Various Incarnations of Jane

Image by The Paltry Sum

I had vague ideas about writing something cheerful today. A post on the magical corner of Franklin and Lombard perhaps, or something on my devotion to music and how it shaped and saved my life. I unzipped my gig bag and pulled out the guitar so I could pick softly while looking out into the foggy February air and the graffiti and the tents, the life and struggle as it passes by my window. I sat there picking out the notes to Because the Night, strummed Sweet Jane, followed by Queen Jane Approximately, and wondered uselessly who Jane was.

We all knew a Jane, didn’t we? I knew a Jane. She didn’t stand on corners, suitcase in her hand, she didn’t go walking on the east side, and her mother didn’t send back all her invitations, because my Jane was simply never invited to anything at all. I expect my Jane to have had a quiet life of mundane struggle and small accomplishments, much like the one I should have had. I hope my Jane remains the cheerful stoic soul she was when I knew her.

When she knew me, I was a different animal to the one I am now. Less scared, less backed into a corner, less angry, less weighed down. Take a load off, Janie, take a load from me. I couldn’t concentrate and I wasn’t enjoying myself. So I slipped my capo back into the upper pocket and started about putting a new high e string on my beloved Guild. I love that guitar. Its not the flashy beauty my old Martin was. It isn’t old and rich and resonant, but its my guitar. There are many like it, but this one is mine. It sits in the corner with my favorite scarf draped over the headstock, its case half zipped, out of the way of the heater and the sunlight. It sits there waiting quietly.

The street cats outside scratch nonchalantly, ignoring the shouts of the junkies and the street people, waiting for their next meal to fall from a Mcdonald’s wrapper or emerge glinty eyed from an overflowing trash can, scurrying for the dark of the abandoned warehouse opposite. Life drips on like wax from a thick candle, staying roughly the same shape, coalescing into a puddle at the bottom, vaguely the same but different. Life today is dragging slowly.
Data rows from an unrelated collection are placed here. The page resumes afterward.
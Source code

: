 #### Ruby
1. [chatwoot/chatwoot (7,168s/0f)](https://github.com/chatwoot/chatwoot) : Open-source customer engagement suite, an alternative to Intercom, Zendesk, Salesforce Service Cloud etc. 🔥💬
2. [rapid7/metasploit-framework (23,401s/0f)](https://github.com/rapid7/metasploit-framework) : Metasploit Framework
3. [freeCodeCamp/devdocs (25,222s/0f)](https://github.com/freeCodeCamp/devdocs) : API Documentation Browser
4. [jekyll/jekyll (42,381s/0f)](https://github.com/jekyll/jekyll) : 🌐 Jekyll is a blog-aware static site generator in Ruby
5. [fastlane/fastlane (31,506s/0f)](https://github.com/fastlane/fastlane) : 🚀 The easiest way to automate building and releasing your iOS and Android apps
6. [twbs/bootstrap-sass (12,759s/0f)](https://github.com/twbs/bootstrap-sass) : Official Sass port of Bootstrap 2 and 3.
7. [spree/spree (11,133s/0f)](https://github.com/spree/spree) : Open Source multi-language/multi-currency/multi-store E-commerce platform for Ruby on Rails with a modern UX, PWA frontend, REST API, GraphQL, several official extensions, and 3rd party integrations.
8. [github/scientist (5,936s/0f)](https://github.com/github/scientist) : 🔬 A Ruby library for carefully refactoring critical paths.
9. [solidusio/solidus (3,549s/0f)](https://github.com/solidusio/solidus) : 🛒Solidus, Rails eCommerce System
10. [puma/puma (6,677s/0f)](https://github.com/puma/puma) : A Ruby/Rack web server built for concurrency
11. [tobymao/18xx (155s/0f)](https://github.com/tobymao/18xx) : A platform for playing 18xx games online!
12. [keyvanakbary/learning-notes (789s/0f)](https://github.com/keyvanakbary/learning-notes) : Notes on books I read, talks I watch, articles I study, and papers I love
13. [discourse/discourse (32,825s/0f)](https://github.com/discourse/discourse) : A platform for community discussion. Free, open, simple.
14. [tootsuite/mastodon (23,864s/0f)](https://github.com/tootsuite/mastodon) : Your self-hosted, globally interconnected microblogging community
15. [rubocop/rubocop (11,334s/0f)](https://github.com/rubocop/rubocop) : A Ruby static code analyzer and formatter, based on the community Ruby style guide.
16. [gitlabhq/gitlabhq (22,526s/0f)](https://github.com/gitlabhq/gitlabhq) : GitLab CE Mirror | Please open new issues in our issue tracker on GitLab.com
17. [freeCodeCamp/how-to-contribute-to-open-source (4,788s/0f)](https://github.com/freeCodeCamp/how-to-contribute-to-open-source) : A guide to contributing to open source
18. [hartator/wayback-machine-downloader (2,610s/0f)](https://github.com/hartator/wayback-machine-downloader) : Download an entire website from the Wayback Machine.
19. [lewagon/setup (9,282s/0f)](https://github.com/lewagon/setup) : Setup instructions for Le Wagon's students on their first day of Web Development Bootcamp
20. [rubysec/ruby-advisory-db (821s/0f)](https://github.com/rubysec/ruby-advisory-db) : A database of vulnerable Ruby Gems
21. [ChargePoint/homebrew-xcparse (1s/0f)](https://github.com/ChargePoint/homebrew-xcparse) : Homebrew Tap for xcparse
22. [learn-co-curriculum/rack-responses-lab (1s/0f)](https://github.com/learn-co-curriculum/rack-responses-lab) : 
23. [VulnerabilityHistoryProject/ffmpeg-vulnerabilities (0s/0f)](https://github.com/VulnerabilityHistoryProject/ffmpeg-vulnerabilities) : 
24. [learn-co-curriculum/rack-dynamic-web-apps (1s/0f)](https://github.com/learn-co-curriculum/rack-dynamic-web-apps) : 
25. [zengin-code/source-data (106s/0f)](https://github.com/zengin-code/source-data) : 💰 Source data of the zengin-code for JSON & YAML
I had heard from Billy earlier on. He had been drinking after a few days sober and a particularly nasty bout of the delirium tremens. I never cease to be disappointed in him. He never fails to let me down. Never manages to stop hurting me for five minutes, or manages to simply not taint all the memories of good and kind and stable that he could be. For the first time it became clear to me that he was not going to ever come out of this. He would drink until he was dead. That was that. My oldest friend was being eaten away by illness and age and alcohol. Life can be so cruel.

My old Martin, back in the camper. Long gone now. I miss her.

I picked up the guitar again, started playing free money. I used to have this old red telecaster. I loved plugging it in and turning up the volume on my battered old peavy, it might not be Chopin, man, but it was art. But nothing sounds the same. Nothing is as bright. Nothing is as fun. Nothing can ever be ok again.

Everyone I love, apart from my son, who is still tentatively part of the present, exists in the past tense.

They were.

They were everything. And now I’m nothing without them.